While it doesn’t have Exchange compatibility, if you go up to $7 a month you can add a team chat option, mobile synchronization, advanced administration and an API console, a desktop client that replaces Outlook, and even software to use instead of MS Office.
Intermedia is PC Magazine’s highest-rated business email service, offering most of the same features and benefits as Office 365. Pricing starts from $7.49 per user/month for Exchange email with a variety of other plans available.
ProtonMail bills itself as “the world’s largest encrypted email company,” serving millions of end-users worldwide and protecting client communications against modern-day cyber-attacks. It starts at $5.00 a month and offers a range of add-on extras to help customize while keeping your costs down.
Choosing a Provider
It’s not just about pricing or even security, however. When you’re choosing an email hosting provider, make sure you look for one that offers support to match your level of expertise.
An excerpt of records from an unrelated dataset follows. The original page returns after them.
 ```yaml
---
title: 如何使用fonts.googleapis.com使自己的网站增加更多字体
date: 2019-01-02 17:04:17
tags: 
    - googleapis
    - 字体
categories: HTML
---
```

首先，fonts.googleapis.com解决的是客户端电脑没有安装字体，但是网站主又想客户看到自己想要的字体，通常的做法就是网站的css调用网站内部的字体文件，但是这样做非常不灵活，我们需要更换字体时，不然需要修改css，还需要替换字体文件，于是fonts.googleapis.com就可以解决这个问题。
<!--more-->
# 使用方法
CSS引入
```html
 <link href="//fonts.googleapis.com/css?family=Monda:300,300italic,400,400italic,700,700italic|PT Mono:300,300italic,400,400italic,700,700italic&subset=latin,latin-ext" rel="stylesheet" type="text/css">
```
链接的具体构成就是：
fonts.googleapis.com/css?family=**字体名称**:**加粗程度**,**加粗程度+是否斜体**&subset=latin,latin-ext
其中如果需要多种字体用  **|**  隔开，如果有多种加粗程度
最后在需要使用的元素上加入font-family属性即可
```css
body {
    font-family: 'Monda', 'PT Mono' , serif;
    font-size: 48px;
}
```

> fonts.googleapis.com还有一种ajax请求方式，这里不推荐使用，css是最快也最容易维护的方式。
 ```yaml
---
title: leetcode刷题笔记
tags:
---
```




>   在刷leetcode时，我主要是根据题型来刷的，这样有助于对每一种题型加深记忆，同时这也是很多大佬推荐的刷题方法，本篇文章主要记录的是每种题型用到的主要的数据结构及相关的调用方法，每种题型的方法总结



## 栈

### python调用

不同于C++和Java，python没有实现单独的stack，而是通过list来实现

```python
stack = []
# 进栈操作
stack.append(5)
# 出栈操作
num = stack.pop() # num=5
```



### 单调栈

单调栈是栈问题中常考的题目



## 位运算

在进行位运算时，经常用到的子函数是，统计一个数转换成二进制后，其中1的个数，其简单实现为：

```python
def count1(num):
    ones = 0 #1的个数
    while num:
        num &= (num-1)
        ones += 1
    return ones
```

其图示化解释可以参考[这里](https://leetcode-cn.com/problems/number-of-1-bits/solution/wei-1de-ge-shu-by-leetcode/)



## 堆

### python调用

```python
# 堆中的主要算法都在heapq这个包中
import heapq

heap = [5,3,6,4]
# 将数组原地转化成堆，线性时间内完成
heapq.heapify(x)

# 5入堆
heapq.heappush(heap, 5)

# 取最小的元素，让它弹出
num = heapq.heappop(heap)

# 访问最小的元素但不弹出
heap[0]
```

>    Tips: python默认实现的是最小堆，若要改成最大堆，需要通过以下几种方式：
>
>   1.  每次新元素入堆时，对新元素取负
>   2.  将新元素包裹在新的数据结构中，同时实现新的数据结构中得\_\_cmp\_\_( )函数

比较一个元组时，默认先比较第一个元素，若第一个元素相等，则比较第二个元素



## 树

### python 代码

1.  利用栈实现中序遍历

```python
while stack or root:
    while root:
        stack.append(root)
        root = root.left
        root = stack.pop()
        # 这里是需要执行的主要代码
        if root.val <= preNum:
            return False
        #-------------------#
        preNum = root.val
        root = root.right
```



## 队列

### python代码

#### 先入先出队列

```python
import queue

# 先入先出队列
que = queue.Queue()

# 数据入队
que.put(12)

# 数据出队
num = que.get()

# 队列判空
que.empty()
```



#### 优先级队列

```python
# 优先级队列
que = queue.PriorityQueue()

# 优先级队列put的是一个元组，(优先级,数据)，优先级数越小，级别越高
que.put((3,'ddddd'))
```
Exchange can be tricky to set up, as are POP and IMAP, and it’s easy to put in the wrong protocol during configuration and end up with all your emails for the past 10 years on your hard drive, instead of in the cloud where you wanted them!
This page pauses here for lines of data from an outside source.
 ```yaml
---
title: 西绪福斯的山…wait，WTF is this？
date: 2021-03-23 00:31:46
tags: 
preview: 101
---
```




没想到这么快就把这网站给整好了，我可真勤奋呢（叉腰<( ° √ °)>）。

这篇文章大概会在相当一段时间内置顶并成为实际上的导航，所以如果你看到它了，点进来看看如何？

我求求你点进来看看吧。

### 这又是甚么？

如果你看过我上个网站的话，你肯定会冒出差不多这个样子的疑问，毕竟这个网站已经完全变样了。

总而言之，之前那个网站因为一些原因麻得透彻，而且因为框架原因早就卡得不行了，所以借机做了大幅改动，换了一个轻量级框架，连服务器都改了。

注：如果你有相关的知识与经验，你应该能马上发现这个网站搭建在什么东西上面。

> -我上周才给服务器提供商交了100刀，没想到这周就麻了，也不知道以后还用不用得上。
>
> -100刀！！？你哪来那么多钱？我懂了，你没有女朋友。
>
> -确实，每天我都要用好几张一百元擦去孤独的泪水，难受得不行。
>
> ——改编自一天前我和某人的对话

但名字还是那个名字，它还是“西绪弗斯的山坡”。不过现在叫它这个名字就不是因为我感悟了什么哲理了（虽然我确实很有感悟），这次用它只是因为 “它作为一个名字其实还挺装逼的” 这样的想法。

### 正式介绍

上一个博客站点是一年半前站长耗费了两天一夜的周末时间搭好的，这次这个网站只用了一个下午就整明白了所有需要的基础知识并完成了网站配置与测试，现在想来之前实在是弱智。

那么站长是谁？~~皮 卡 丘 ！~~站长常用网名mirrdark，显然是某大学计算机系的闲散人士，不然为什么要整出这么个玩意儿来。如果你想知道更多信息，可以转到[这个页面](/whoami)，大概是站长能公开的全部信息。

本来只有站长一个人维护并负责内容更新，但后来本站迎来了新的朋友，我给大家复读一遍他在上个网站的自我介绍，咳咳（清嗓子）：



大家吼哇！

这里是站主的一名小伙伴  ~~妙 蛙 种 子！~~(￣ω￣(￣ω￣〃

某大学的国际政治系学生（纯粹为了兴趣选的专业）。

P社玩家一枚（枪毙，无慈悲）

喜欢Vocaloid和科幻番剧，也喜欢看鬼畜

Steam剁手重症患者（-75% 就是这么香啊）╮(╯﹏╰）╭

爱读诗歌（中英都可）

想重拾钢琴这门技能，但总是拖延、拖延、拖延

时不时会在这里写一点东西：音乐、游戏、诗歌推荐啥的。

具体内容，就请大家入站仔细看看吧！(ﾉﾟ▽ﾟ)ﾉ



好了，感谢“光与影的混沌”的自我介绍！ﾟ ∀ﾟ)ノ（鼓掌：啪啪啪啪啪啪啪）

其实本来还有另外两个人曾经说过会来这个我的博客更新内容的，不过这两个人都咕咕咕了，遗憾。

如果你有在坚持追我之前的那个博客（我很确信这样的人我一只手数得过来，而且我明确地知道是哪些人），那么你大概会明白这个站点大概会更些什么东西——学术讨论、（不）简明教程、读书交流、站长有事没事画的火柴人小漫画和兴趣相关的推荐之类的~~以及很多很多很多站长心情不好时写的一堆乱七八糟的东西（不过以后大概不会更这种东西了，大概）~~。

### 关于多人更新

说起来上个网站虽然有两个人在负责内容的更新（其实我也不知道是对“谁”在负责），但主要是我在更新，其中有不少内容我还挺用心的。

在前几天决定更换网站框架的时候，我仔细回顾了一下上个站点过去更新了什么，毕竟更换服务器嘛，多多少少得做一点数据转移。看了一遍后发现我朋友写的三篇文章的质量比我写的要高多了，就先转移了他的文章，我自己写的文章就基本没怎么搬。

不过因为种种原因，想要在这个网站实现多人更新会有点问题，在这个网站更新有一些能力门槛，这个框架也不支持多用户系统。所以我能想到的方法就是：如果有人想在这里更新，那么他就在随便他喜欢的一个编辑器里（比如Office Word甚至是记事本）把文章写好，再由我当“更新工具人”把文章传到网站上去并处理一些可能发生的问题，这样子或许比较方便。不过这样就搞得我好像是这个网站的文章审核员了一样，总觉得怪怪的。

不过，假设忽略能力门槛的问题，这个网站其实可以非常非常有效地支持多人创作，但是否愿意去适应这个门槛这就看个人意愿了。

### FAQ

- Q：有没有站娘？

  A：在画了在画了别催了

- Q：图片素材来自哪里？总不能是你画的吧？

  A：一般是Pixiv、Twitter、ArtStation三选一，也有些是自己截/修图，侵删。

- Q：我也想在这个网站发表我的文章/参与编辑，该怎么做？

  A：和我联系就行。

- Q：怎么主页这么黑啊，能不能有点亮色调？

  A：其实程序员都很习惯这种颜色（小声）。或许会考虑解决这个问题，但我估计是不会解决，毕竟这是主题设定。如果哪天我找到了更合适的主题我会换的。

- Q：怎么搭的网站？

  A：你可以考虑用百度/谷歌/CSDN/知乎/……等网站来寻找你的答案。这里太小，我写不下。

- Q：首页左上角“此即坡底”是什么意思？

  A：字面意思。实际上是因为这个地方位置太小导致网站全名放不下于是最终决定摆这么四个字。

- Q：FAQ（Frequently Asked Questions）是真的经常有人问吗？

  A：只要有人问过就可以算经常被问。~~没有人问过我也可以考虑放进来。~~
If you’re new to setting up and managing email programs, find a provider who will help you through the setup and migration process and not leave you waving in the wind.
In the Final Analysis
Many hosting providers give you an email account either for free or costing a dollar or two per month, but they aren’t the same as a secure, branded domain email. Rather, they are simple email services, and, depending on the reputation of the server farm you are hosted on, could even be on some email blacklists, so your emails just go in the spam folder. Your recipients won’t get your messages, and you’ll never even know it.
Finally, Microsoft Exchange is pretty much the gold standard for a small business, but it can be difficult to manage it yourself. Getting it through an established provider ensures that you have it set up correctly and receive all the support you need.
It will probably cost you less than the revenue generated by one more client, so you’ll be able to easily cover the cost of a reliable and professional email address for years to come.